Problem with undead upstrems

Florian_Streibelt · February 27, 2023, 10:24am

Hi all,

I am new to unbound and this list, but was unable to find a solution for my problem in the documentation and by searching.

My issue is a set of authoritative nameservers that host a domain a customer tries to resolve.

Everything works fine, until we try to resolve a DS record within that zone. All queries for DS are being ignored by the authoritatives of that domain and just get dropped without any answer. Thus unbound marks all of the servers unresponsive and will refuse to resolve anything within that zone, although queries for other record types are happily answered by the servers.

I assume there is no way to tell unbound to ignore failing DS queries for the "liveness check" or as an emergency workaround filter DS queries for a set of upstream servers?

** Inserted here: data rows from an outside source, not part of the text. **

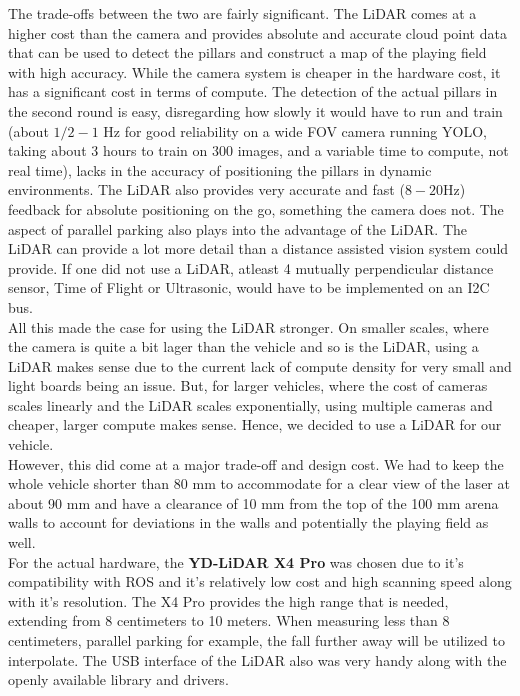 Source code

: \documentclass[12pt,a4paper]{article}
\begin{document}
The trade-offs between the two are fairly significant. The LiDAR comes at a higher cost than the camera and provides absolute and accurate cloud point data that can be used to detect the pillars and construct a map of the playing field with high accuracy. While the camera system is cheaper in the hardware cost, it has a significant cost in terms of compute. The detection of the actual pillars in the second round is easy, disregarding how slowly it would have to run and train (about $1/2-1$ Hz for good reliability on a wide FOV camera running YOLO, taking about 3 hours to train on 300 images, and a variable time to compute, not real time), lacks in the accuracy of positioning the pillars in dynamic environments. The LiDAR also provides very accurate and fast ($8-20$Hz) feedback for absolute positioning on the go, something the camera does not. The aspect of parallel parking also plays into the advantage of the LiDAR. The LiDAR can provide a lot more detail than a distance assisted vision system could provide. If one did not use a LiDAR, atleast 4 mutually perpendicular distance sensor, Time of Flight or Ultrasonic, would have to be implemented on an I2C bus. \\

All this made the case for using the LiDAR stronger. On smaller scales, where the camera is quite a bit lager than the vehicle and so is the LiDAR, using a LiDAR makes sense due to the current lack of compute density for very small and light boards being an issue. But, for larger vehicles, where the cost of cameras scales linearly and the LiDAR scales exponentially, using multiple cameras and cheaper, larger compute makes sense. Hence, we decided to use a LiDAR for our vehicle. \\

However, this did come at a major trade-off and design cost. We had to keep the whole vehicle shorter than 80 mm to accommodate for a clear view of the laser at about 90 mm and have a clearance of 10 mm from the top of the 100 mm arena walls to account for deviations in the walls and potentially the playing field as well. \\

For the actual hardware, the \textbf{YD-LiDAR X4 Pro} was chosen due to it's compatibility with ROS and it's relatively low cost and high scanning speed along with it's resolution. The X4 Pro provides the high range that is needed, extending from 8 centimeters to 10 meters. When measuring less than 8 centimeters, parallel parking for example, the fall further away will be utilized to interpolate. The USB interface of the LiDAR also was very handy along with the openly available library and drivers.
\end{document}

Basically a combination of rpz matching the nameserver names and record type would to the trick, but that unfortunately is not defined in the rpz syntax and nothing similar seems to be implemented.

Using knot and its LUA support I was able to implement a workaround, but ideally I don't want to manually keep lists of broken servers up to date.

A feature or change in the way how unbound decides a server to be unresponsive would be a good solution in my opinion, e.g. when only DS is dropped move to the next server and skip this one only for DS in the future with a SERVFAIL or something, but as long as it respons with A/AAAA or others don't remove it from the working set...

Happy for any hints how to handle that case. Of course I am already trying to reach out to the operators of the upstream servers.

Florian

subbink-sidn · February 27, 2023, 12:37pm

Hi all,

Hello Florian,

I am new to unbound and this list, but was unable to find a solution
for my problem in the documentation and by searching.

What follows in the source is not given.